### Task
Keep every line of the data below that has the string "获取某个群的群组成员信息" and present those lines.

Dataset entries
##########

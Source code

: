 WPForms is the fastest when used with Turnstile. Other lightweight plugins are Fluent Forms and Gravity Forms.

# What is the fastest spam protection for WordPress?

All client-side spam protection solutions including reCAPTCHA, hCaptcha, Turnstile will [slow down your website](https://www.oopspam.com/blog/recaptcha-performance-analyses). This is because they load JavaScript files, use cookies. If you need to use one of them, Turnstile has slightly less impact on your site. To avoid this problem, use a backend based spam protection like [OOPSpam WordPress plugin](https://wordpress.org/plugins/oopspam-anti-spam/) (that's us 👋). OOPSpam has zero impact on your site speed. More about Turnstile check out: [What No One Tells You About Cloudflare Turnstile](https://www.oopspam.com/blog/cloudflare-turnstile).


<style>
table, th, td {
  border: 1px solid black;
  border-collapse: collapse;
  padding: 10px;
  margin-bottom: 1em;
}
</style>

##########

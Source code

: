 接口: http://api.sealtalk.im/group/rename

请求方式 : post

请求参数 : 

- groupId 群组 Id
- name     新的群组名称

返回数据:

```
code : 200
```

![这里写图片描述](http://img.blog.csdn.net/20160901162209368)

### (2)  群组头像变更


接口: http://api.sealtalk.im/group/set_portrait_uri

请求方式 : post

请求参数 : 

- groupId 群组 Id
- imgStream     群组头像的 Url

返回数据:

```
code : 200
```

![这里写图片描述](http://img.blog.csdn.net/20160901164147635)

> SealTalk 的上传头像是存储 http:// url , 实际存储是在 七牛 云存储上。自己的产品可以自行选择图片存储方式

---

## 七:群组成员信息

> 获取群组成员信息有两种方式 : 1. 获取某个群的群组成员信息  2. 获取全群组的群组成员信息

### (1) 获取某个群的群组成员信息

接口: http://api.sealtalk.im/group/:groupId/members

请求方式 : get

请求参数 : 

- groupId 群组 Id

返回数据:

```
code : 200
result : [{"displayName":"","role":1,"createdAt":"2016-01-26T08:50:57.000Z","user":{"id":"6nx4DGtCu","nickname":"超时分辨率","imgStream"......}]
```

##########

### Written response
> 获取群组成员信息有两种方式 : 1. 获取某个群的群组成员信息  2. 获取全群组的群组成员信息
### (1) 获取某个群的群组成员信息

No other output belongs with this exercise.